The General Secretary of the General Agricultural Workers Union (GAWU), Edward Kareweh has called for a reassessment of the government’s Planting for Food and Jobs policy.

Speaking on Top Story on Joy FM, he stated that the success of the programme has been exaggerated, thus it is important to rectify the situation.

“If we paint the picture that it has been so successful and that there is an abundance of food and will always deliver an abundance of food all this clouds our minds and gives us a false hope that we are doing well.”

“Its success has been over-exaggerated to the extent that we were told that maize production has been more than doubled in 2020 and rice production was nearly 50% higher, yet between January till July we have a severe shortage of maize and rice in the country,” Mr Kareweh said.

This comes after the government decided to suspend the exportation of food amid concerns that there are shortages of foodstuff in the country. The Deputy Minister for Food and Agriculture, Yaw Frimpong Addo, admitted that there is food shortage but not food crisis.

“Food shortage, yes, but we don’t have food crisis. I’m telling you that during the planting season every year, it has been like this. Just that this year, because of Covid-19 and fertilizer production, everything about fertilizer (things have been intense),” Mr Addo earlier said on JoyNews.

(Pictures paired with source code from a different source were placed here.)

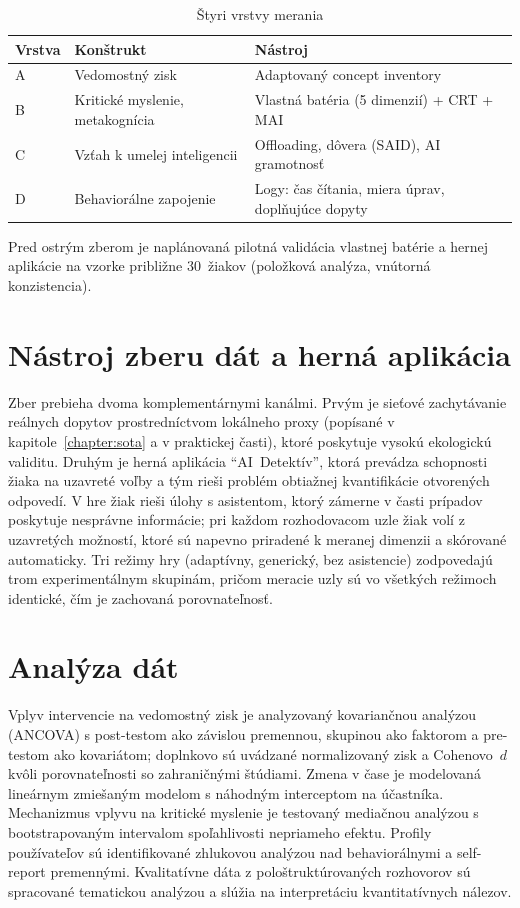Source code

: \begin{aibar}
\begin{table}[H]
\centering
\caption{Štyri vrstvy merania}
\label{tab:vrstvy}
\small
\begin{tabularx}{\textwidth}{|l|X|X|}
\hline
\textbf{Vrstva} & \textbf{Konštrukt} & \textbf{Nástroj} \\
\hline
A & Vedomostný zisk & Adaptovaný concept inventory \\
\hline
B & Kritické myslenie, metakognícia & Vlastná batéria (5 dimenzií) + CRT + MAI \\
\hline
C & Vzťah k umelej inteligencii & Offloading, dôvera (SAID), AI gramotnosť \\
\hline
D & Behaviorálne zapojenie & Logy: čas čítania, miera úprav, doplňujúce dopyty \\
\hline
\end{tabularx}
\end{table}

Pred ostrým zberom je naplánovaná pilotná validácia vlastnej batérie a hernej
aplikácie na vzorke približne 30~žiakov (položková analýza, vnútorná
konzistencia).


\section{Nástroj zberu dát a herná aplikácia}
\label{sec:tool}

Zber prebieha dvoma komplementárnymi kanálmi. Prvým je sieťové zachytávanie
reálnych dopytov prostredníctvom lokálneho proxy (popísané v
kapitole~\ref{chapter:sota} a v praktickej časti), ktoré poskytuje vysokú
ekologickú validitu. Druhým je herná aplikácia ``AI~Detektív'', ktorá
prevádza schopnosti žiaka na uzavreté voľby a tým rieši problém obtiažnej
kvantifikácie otvorených odpovedí. V hre žiak rieši úlohy s asistentom, ktorý
zámerne v časti prípadov poskytuje nesprávne informácie; pri každom
rozhodovacom uzle žiak volí z uzavretých možností, ktoré sú napevno priradené
k meranej dimenzii a skórované automaticky. Tri režimy hry (adaptívny,
generický, bez asistencie) zodpovedajú trom experimentálnym skupinám, pričom
meracie uzly sú vo všetkých režimoch identické, čím je zachovaná
porovnateľnosť.


\section{Analýza dát}
\label{sec:analysis}

Vplyv intervencie na vedomostný zisk je analyzovaný kovariančnou analýzou
(ANCOVA) s post-testom ako závislou premennou, skupinou ako faktorom a
pre-testom ako kovariátom; doplnkovo sú uvádzané normalizovaný zisk a
Cohenovo~$d$ kvôli porovnateľnosti so zahraničnými štúdiami. Zmena v čase je
modelovaná lineárnym zmiešaným modelom s náhodným interceptom na účastníka.
Mechanizmus vplyvu na kritické myslenie je testovaný mediačnou analýzou s
bootstrapovaným intervalom spoľahlivosti nepriameho efektu. Profily
používateľov sú identifikované zhlukovou analýzou nad behaviorálnymi a
self-report premennými. Kvalitatívne dáta z pološtruktúrovaných rozhovorov sú
spracované tematickou analýzou a slúžia na interpretáciu kvantitatívnych
nálezov.



\end{aibar}
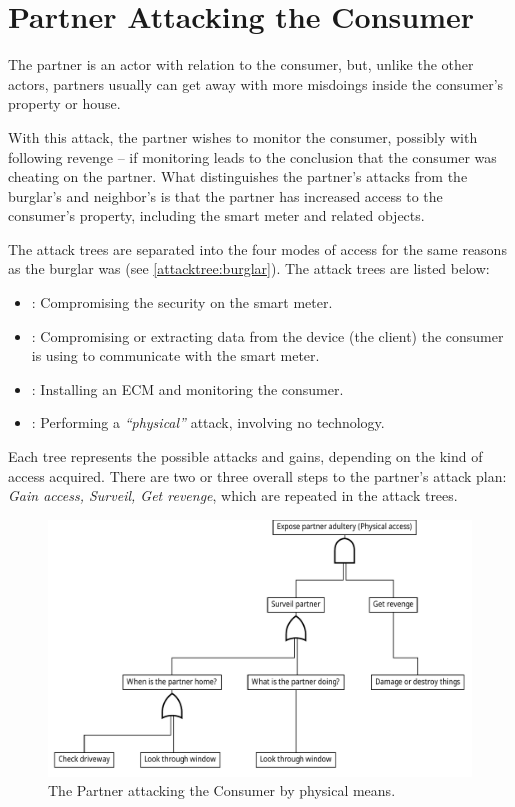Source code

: 
\section{Partner Attacking the Consumer}
The partner is an actor with relation to the consumer, but, unlike the other actors, partners usually can get away with more misdoings inside the consumer's property or house.

With this attack, the partner wishes to monitor the consumer, possibly with following revenge -- if monitoring leads to the conclusion that the consumer was cheating on the partner.
What distinguishes the partner's attacks from the burglar's and neighbor's is that the partner has increased access to the consumer's property, including the smart meter and related objects.

The attack trees are separated into the four modes of access for the same reasons as the burglar was (see \cref{attacktree:burglar}).
The attack trees are listed below:
\begin{itemize}
  \item {}: Compromising the security on the smart meter.
  \item {}: Compromising or extracting data from the device (the client) the consumer is using to communicate with the smart meter.
  \item {}: Installing an ECM and monitoring the consumer.
  \item {}: Performing a \emph{``physical''} attack, involving no technology.
\end{itemize}

Each tree represents the possible attacks and gains, depending on the kind of access acquired.
There are two or three overall steps to the partner's attack plan: \textit{Gain access, Surveil, Get revenge}, which are repeated in the attack trees.

\begin{figure}[h]
  \centering
  \includegraphics[width=\textwidth]{figures/graphviz/partner_vs_consumer_physical.pdf}
  \caption{The Partner attacking the Consumer by physical means.}
  \label{fig:attack_trees:partner:cheater_physical}
\end{figure}

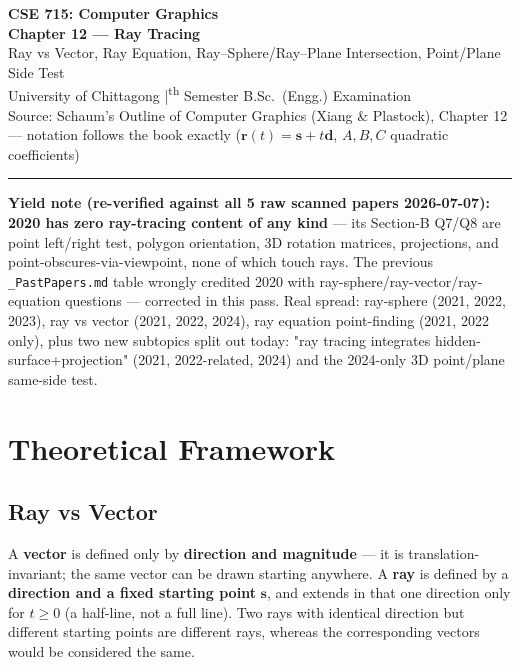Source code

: \documentclass[12pt, a4paper]{article}
\newenvironment{answerbox}{\begin{mdframed}[style=answerframe]}{\end{mdframed}}
\newenvironment{notesbox}{\begin{mdframed}[style=notesframe]}{\end{mdframed}}
\begin{document}
\begin{center}
  {\LARGE\bfseries\color{sectionblue} CSE 715: Computer Graphics}\\[0.6em]
  {\Large\bfseries Chapter 12 --- Ray Tracing}\\[0.3em]
  {\large Ray vs Vector, Ray Equation, Ray--Sphere/Ray--Plane Intersection, Point/Plane Side Test}\\[0.2em]
  {\normalsize University of Chittagong \quad|\textsuperscript{th} Semester B.Sc.\ (Engg.) Examination}\\[0.3em]
  {\small Source: Schaum's Outline of Computer Graphics (Xiang \& Plastock), Chapter 12 --- notation follows the book exactly ($\mathbf{r}(t)=\mathbf{s}+t\mathbf{d}$, $A,B,C$ quadratic coefficients)}
\end{center}

\vspace{0.3em}\noindent\rule{\linewidth}{1pt}\vspace{0.5em}

\begin{notesbox}
\textbf{Yield note (re-verified against all 5 raw scanned papers 2026-07-07):} \textbf{2020 has zero ray-tracing content of any kind} --- its Section-B Q7/Q8 are point left/right test, polygon orientation, 3D rotation matrices, projections, and point-obscures-via-viewpoint, none of which touch rays. The previous \texttt{\_PastPapers.md} table wrongly credited 2020 with ray-sphere/ray-vector/ray-equation questions --- corrected in this pass. Real spread: ray-sphere (2021, 2022, 2023), ray vs vector (2021, 2022, 2024), ray equation point-finding (2021, 2022 only), plus two new subtopics split out today: "ray tracing integrates hidden-surface+projection" (2021, 2022-related, 2024) and the 2024-only 3D point/plane same-side test.
\end{notesbox}

\tableofcontents
\newpage

\section{Theoretical Framework}

\subsection{Ray vs Vector}
\begin{answerbox}
A \textbf{vector} is defined only by \textbf{direction and magnitude} --- it is translation-invariant; the same vector can be drawn starting anywhere. A \textbf{ray} is defined by a \textbf{direction and a fixed starting point} $\mathbf{s}$, and extends in that one direction only for $t\ge0$ (a half-line, not a full line). Two rays with identical direction but different starting points are different rays, whereas the corresponding vectors would be considered the same.
\end{answerbox}
\end{document}
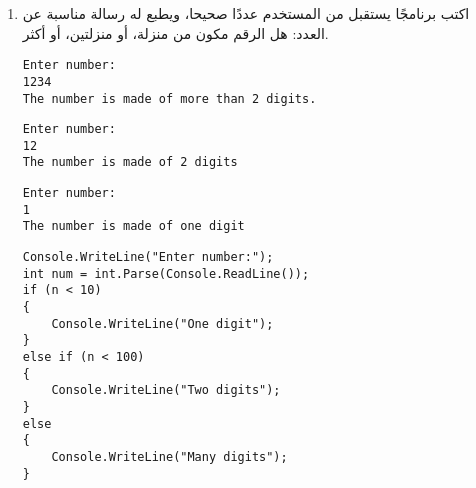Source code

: ﻿\documentclass[12pt]{article}
\begin{document}
\begin{enumerate}[itemsep=3em]
\begin{enumerate}
\item اكتب برنامجًا يستقبل من المستخدم عددًا صحيحا، ويطبع له رسالة مناسبة عن العدد: هل الرقم مكون من منزلة، أو منزلتين، أو أكثر.
\ifdetailed
\begin{boxExample}[1]
\begin{english}
\begin{verbatim}
Enter number:
1234
The number is made of more than 2 digits.
\end{verbatim}
\end{english}
\end{boxExample}
\begin{boxExample}[2]
\begin{english}
\begin{verbatim}
Enter number:
12
The number is made of 2 digits
\end{verbatim}
\end{english}
\end{boxExample}
\begin{boxExample}[3]
\begin{english}
\begin{verbatim}
Enter number:
1
The number is made of one digit
\end{verbatim}
\end{english}
\end{boxExample}

\ifwithsols
\begin{boxSolution}
\begin{english}
\begin{verbatim}
Console.WriteLine("Enter number:");
int num = int.Parse(Console.ReadLine());
if (n < 10)
{
    Console.WriteLine("One digit");
}
else if (n < 100)
{
    Console.WriteLine("Two digits");
}
else
{
    Console.WriteLine("Many digits");
}
\end{verbatim}
\end{english}
\end{boxSolution}
\fi
\clearpage
\fi


\end{enumerate}
\end{enumerate}
\end{document}
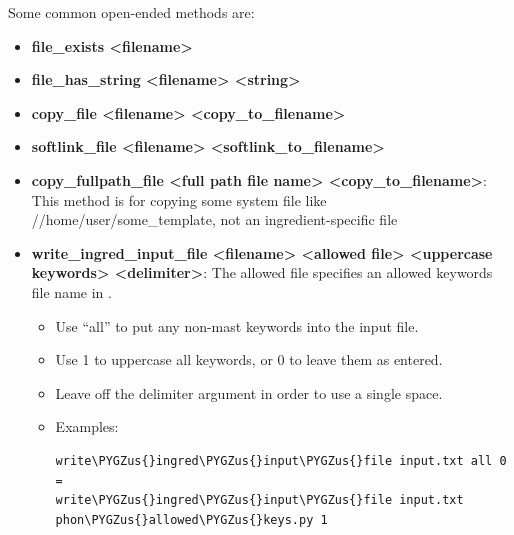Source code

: \documentclass[letterpaper,10pt,english]{sphinxmanual}
\def\PYGZus{\char`\_}
\begin{document}
Some common open-ended methods are:
\begin{itemize}
\item {} 
\textbf{file\_exists \textless{}filename\textgreater{}}

\item {} 
\textbf{file\_has\_string \textless{}filename\textgreater{} \textless{}string\textgreater{}}

\item {} 
\textbf{copy\_file \textless{}filename\textgreater{} \textless{}copy\_to\_filename\textgreater{}}

\item {} 
\textbf{softlink\_file \textless{}filename\textgreater{} \textless{}softlink\_to\_filename\textgreater{}}

\item {} 
\textbf{copy\_fullpath\_file \textless{}full path file name\textgreater{} \textless{}copy\_to\_filename\textgreater{}}: This method is for copying some system file like //home/user/some\_template, not an ingredient-specific file

\item {} 
\textbf{write\_ingred\_input\_file \textless{}filename\textgreater{} \textless{}allowed file\textgreater{} \textless{}uppercase keywords\textgreater{} \textless{}delimiter\textgreater{}}: The allowed file specifies an allowed keywords file name in .
\begin{itemize}
\item {} 
Use ``all'' to put any non-mast keywords into the input file.

\item {} 
Use 1 to uppercase all keywords, or 0 to leave them as entered.

\item {} 
Leave off the delimiter argument in order to use a single space.

\item {} 
Examples:

\begin{Verbatim}[commandchars=\\\{\}]
write\PYGZus{}ingred\PYGZus{}input\PYGZus{}file input.txt all 0 =
write\PYGZus{}ingred\PYGZus{}input\PYGZus{}file input.txt phon\PYGZus{}allowed\PYGZus{}keys.py 1
\end{Verbatim}

\end{itemize}


\end{itemize}
\end{document}
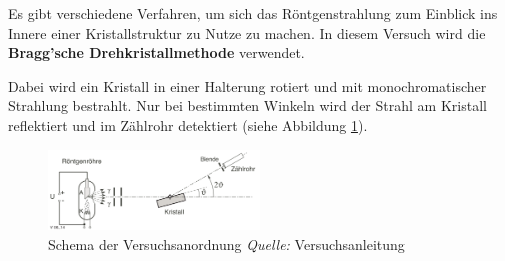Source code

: Es gibt  verschiedene Verfahren, um  sich das R\"ontgenstrahlung  zum Einblick
ins Innere einer  Kristallstruktur zu Nutze zu machen. In  diesem Versuch wird
die \textbf{Bragg'sche Drehkristallmethode} verwendet.

Dabei wird ein  Kristall in einer Halterung rotiert  und mit monochromatischer
Strahlung   bestrahlt. Nur  bei   bestimmten  Winkeln   wird  der   Strahl  am
Kristall   reflektiert  und   im   Z\"ahlrohr   detektiert  (siehe   Abbildung
\ref{fig:braggDrehkristall}).

\begin{figure}[h!]
    \centering
    \includegraphics[width=0.5\textwidth]{images/bragg-drehkristall.png}
    \caption{%
        Schema der Versuchsanordnung
        \emph{Quelle:} Versuchsanleitung
    }
    \label{fig:braggDrehkristall}
\end{figure}

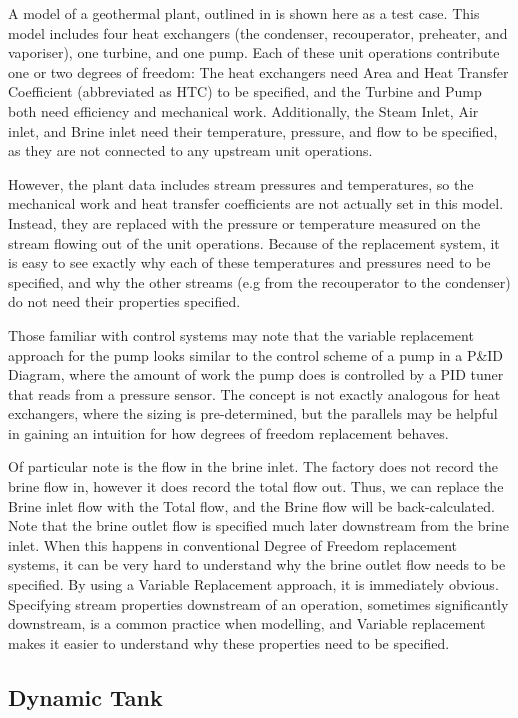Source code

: A model of a geothermal plant, outlined in \citep{severinsen2024digital}
is shown here as a test case. This model includes four heat exchangers
(the condenser, recouperator, preheater, and vaporiser), one turbine,
and one pump. Each of these unit operations contribute one or two
degrees of freedom: The heat exchangers need Area and Heat Transfer
Coefficient (abbreviated as HTC) to be specified, and the Turbine and
Pump both need efficiency and mechanical work. Additionally, the Steam
Inlet, Air inlet, and Brine inlet need their temperature, pressure, and
flow to be specified, as they are not connected to any upstream unit
operations.

However, the plant data includes stream pressures and temperatures, so
the mechanical work and heat transfer coefficients are not actually set
in this model. Instead, they are replaced with the pressure or
temperature measured on the stream flowing out of the unit operations.
Because of the replacement system, it is easy to see exactly why each of
these temperatures and pressures need to be specified, and why the other
streams (e.g from the recouperator to the condenser) do not need their
properties specified.

Those familiar with control systems may note that the variable
replacement approach for the pump looks similar to the control scheme of
a pump in a P\&ID Diagram, where the amount of work the pump does is
controlled by a PID tuner that reads from a pressure sensor. The concept
is not exactly analogous for heat exchangers, where the sizing is
pre-determined, but the parallels may be helpful in gaining an intuition
for how degrees of freedom replacement behaves.

Of particular note is the flow in the brine inlet. The factory does not
record the brine flow in, however it does record the total flow out.
Thus, we can replace the Brine inlet flow with the Total flow, and the
Brine flow will be back-calculated. Note that the brine outlet flow is
specified much later downstream from the brine inlet. When this happens
in conventional Degree of Freedom replacement systems, it can be very
hard to understand why the brine outlet flow needs to be specified. By
using a Variable Replacement approach, it is immediately obvious.
Specifying stream properties downstream of an operation, sometimes
significantly downstream, is a common practice when modelling, and
Variable replacement makes it easier to understand why these properties
need to be specified.

\hypertarget{dynamic-tank}{%
\subsection{Dynamic Tank}\label{dynamic-tank}}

Meanwhile, Mr Kareweh believes the shortage is not caused primarily by the exportation of food as the Ministry claims, but by structural challenges within the agricultural sector.

“For us, that is not the case because, between the same period and 2020, the exportation of maize, rice and soya bean has been declining. So, exportation cannot be the main cause of the shortage.”

“We are told that the planting for food and jobs subsidised fertiliser, their suppliers had refused to supply more fertiliser in 2021, because they were not paid for previous supplies. So the whole explanation that it is because we have over exported and therefore leading to a shortage of food in the country, is not supported by the challenges on the ground,” he added.

Mr Kareweh said that the progress of Planting for Food and Jobs, its restructuring and implementation cannot be left to the Ministry of Agriculture alone if it has to succeed.

He stated that after a reassessment of the programme, there needs to be a national discourse where stakeholders and other interested persons in the agricultural sector would offer ideas and solutions to help move the policy forward.